WHAT THIS TASK INVOLVES: Please repeat exactly the lines below from the one containing "- Evidence of" down to the one containing "- Call the SCS", both included, and nothing else.

RECORDS FOR PROCESSING:
##############################
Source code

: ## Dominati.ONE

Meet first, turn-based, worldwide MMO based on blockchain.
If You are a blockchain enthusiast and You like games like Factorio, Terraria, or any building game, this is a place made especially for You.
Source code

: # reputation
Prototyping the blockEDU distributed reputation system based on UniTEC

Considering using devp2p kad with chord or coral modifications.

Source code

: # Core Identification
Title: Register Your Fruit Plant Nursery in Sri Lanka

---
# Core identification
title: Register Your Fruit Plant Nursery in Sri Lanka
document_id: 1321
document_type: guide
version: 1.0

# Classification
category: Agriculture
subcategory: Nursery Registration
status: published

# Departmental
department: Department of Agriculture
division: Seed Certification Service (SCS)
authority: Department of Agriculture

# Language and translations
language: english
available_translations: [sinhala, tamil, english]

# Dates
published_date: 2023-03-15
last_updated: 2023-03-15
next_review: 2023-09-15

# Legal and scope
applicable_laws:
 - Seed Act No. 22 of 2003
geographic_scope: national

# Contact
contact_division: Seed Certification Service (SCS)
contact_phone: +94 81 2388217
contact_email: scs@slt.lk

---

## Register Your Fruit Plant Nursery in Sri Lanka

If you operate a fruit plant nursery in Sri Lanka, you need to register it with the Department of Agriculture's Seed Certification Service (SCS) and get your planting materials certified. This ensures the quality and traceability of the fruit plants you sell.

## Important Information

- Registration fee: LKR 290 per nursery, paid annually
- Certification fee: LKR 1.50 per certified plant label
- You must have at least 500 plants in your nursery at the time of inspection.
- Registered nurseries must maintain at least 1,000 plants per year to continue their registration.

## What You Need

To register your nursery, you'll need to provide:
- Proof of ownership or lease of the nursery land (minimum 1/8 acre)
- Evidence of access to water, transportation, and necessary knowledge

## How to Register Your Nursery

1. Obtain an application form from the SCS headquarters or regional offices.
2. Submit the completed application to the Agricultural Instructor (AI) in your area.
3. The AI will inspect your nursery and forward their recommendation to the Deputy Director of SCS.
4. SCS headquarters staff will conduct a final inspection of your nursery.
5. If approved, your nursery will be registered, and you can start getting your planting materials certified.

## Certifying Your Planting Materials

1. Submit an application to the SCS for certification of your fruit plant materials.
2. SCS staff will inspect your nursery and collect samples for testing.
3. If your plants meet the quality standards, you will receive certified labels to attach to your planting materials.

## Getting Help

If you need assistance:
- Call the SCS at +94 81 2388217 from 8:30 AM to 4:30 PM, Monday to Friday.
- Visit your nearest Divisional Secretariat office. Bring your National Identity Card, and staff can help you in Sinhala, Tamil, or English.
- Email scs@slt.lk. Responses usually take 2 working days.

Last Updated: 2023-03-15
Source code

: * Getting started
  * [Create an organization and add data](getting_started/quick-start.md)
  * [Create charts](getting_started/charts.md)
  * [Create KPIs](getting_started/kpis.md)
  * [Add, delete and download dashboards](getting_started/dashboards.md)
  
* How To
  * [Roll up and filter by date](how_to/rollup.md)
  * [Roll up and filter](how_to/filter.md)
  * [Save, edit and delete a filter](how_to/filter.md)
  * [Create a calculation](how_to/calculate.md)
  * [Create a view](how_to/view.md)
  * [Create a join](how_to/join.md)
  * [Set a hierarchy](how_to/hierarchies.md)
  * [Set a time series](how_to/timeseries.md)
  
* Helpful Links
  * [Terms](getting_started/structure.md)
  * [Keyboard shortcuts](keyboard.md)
##############################
EXERCISE RESULT:
- Evidence of access to water, transportation, and necessary knowledge

## How to Register Your Nursery

1. Obtain an application form from the SCS headquarters or regional offices.
2. Submit the completed application to the Agricultural Instructor (AI) in your area.
3. The AI will inspect your nursery and forward their recommendation to the Deputy Director of SCS.
4. SCS headquarters staff will conduct a final inspection of your nursery.
5. If approved, your nursery will be registered, and you can start getting your planting materials certified.

## Certifying Your Planting Materials

1. Submit an application to the SCS for certification of your fruit plant materials.
2. SCS staff will inspect your nursery and collect samples for testing.
3. If your plants meet the quality standards, you will receive certified labels to attach to your planting materials.

## Getting Help

If you need assistance:
- Call the SCS at +94 81 2388217 from 8:30 AM to 4:30 PM, Monday to Friday.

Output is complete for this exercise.